London 2012 Hackney Citizens’ Diary: Day 7
4.00pm. The Citizen’s undercover security guard writes:
“The private security staff on my gate have so far mostly been 18-year-old girls who have just left school and are being security guards as a summer job.
“They treat the whole thing like a bit of a holiday camp, and spend most of the day whining about the cold, the way their feet hurt, and the (free) food, because it contains too many vegetables.
“Otherwise they wonder aloud when their next break is, and discuss the ways they will spend their money, mainly “travelling South America… or India” and other gap-year fantasies.
“They mostly don’t seem to have ever done manual or physically draining work before, so they don’t know that the best way to get through the day is just to not complain and get on with it, and they’re also just pretty clueless and annoying.
“They often wander off, and I basically have to do the work of three people a lot of the time”.
11.40am: Dr Matthew Green writes in the Telegraph:
“On my debut voyage to Hackney in East London six years ago I noticed a wall spray-painted with the words “Middle Class Scum F— Off”. Smack-bang in the middle of gentrified Broadway Market, with its organic cheeses, exotic olives and adverts for baby massages (at £80 a whack), it was a chilling reminder of the social tensions that still gushed beneath the surface of the area’s bruschetta society.
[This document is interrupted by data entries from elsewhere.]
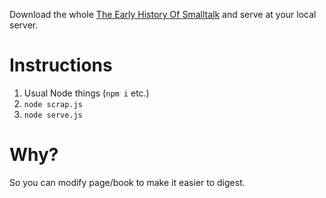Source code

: Download the whole [The Early History Of Smalltalk](http://worrydream.com/EarlyHistoryOfSmalltalk/) and serve at your local server.

# Instructions

1. Usual Node things (`npm i` etc.)
2. `node scrap.js`
3. `node serve.js`

# Why?

So you can modify page/book to make it easier to digest.
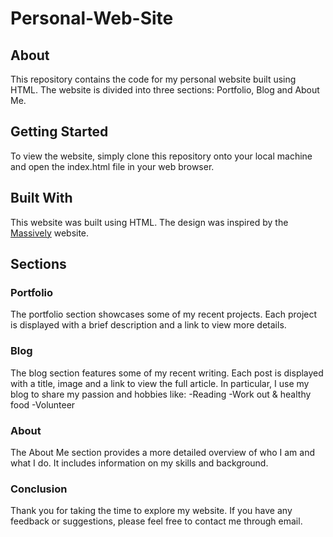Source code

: # Personal-Web-Site
## About
This repository contains the code for my personal website built using HTML. The website is divided into three sections: Portfolio, Blog and About Me.

## Getting Started
To view the website, simply clone this repository onto your local machine and open the index.html file in your web browser.

## Built With
This website was built using HTML. The design was inspired by the [Massively](https://html5up.net/massively) website.

## Sections

### Portfolio
The portfolio section showcases some of my recent projects. Each project is displayed with a brief description and a link to view more details.

### Blog
The blog section features some of my recent writing. Each post is displayed with a title, image and a link to view the full article.
In particular, I use my blog to share my passion and hobbies like:
-Reading
-Work out & healthy food
-Volunteer

### About
The About Me section provides a more detailed overview of who I am and what I do. It includes information on my skills and background.

### Conclusion
Thank you for taking the time to explore my website. If you have any feedback or suggestions, please feel free to contact me through email.
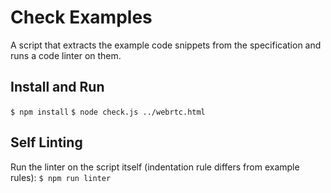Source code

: # Check Examples
A script that extracts the example code snippets from the specification and
runs a code linter on them.

## Install and Run
`$ npm install`
`$ node check.js ../webrtc.html`

## Self Linting
Run the linter on the script itself (indentation rule differs from example
rules):
`$ npm run linter`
In the eyes of the graffiti artist, this strip in the centre of one of London’s most deprived boroughs was being colonised by bourgeois invaders. And at lightning speed. Six years earlier, graffiti in that spot had told a very different story: ‘Broadway Market is not a Sinking Ship, it’s a Submarine’. Looking at all the cocktail bars, galleries, florists and gastro pubs today, it would have been hard for that original scrawler to imagine what Broadway Market would become. But that’s the thing about Hackney: it’s always in a state of flux. And the deeper you delve into its past, the more surprised you’ll be”.